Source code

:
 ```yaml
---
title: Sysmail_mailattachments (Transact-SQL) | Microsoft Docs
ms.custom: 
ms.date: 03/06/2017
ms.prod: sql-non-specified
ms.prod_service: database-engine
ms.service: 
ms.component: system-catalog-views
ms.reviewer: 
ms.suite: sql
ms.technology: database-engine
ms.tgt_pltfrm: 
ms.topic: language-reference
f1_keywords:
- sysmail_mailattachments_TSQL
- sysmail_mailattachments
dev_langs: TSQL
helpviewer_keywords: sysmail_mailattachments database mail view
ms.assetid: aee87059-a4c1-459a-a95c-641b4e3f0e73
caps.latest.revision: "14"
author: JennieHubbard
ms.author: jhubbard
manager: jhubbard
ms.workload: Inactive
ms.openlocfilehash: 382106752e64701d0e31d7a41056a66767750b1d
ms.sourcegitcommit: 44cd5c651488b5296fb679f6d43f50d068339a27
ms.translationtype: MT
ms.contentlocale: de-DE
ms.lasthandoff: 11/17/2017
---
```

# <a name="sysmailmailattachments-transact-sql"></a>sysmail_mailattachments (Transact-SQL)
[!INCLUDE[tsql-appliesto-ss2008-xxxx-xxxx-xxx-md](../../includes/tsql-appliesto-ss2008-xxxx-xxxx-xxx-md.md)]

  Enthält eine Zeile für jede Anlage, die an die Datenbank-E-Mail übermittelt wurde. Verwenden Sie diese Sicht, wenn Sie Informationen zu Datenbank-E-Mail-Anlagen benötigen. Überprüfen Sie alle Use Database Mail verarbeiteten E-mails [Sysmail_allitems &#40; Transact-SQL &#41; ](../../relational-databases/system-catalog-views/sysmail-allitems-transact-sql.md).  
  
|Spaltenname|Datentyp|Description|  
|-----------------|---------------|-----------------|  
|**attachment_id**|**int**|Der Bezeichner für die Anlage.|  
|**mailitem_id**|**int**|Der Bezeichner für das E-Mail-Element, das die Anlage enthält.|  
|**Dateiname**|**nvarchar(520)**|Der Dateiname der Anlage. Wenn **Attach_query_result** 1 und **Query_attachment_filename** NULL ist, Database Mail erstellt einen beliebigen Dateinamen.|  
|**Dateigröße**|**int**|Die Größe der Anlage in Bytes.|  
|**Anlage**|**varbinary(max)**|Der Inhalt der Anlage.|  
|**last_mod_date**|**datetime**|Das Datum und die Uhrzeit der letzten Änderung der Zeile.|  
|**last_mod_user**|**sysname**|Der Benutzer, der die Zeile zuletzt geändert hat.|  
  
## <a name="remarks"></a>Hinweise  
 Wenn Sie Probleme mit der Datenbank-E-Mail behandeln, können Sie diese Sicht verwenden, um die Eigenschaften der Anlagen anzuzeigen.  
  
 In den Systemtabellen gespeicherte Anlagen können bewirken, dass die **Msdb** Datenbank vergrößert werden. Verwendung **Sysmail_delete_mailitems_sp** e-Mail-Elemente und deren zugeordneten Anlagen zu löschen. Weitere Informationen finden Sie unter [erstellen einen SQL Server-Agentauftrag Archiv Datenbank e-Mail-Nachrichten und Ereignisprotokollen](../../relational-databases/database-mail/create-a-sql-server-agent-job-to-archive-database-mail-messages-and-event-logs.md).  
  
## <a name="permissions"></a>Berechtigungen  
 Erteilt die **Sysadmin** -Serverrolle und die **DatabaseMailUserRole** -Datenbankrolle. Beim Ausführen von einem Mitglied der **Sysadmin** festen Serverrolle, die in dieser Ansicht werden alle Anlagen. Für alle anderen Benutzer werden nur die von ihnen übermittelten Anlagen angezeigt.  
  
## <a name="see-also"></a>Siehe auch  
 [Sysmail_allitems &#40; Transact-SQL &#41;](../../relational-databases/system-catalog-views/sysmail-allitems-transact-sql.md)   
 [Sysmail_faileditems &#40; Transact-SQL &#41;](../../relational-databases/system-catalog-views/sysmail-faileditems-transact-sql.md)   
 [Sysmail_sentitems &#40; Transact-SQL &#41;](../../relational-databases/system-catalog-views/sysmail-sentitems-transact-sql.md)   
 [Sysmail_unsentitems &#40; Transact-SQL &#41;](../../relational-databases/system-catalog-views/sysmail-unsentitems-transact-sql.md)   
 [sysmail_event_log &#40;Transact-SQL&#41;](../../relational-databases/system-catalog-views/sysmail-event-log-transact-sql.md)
+ + + + +
▶ **Required action**: From the line holding "[Sysmail_sentitems &#40; Transact-SQL" down to the final line above, quote every line exactly and only those lines.

▶ **Result**:
 [Sysmail_sentitems &#40; Transact-SQL &#41;](../../relational-databases/system-catalog-views/sysmail-sentitems-transact-sql.md)   
 [Sysmail_unsentitems &#40; Transact-SQL &#41;](../../relational-databases/system-catalog-views/sysmail-unsentitems-transact-sql.md)   
 [sysmail_event_log &#40;Transact-SQL&#41;](../../relational-databases/system-catalog-views/sysmail-event-log-transact-sql.md)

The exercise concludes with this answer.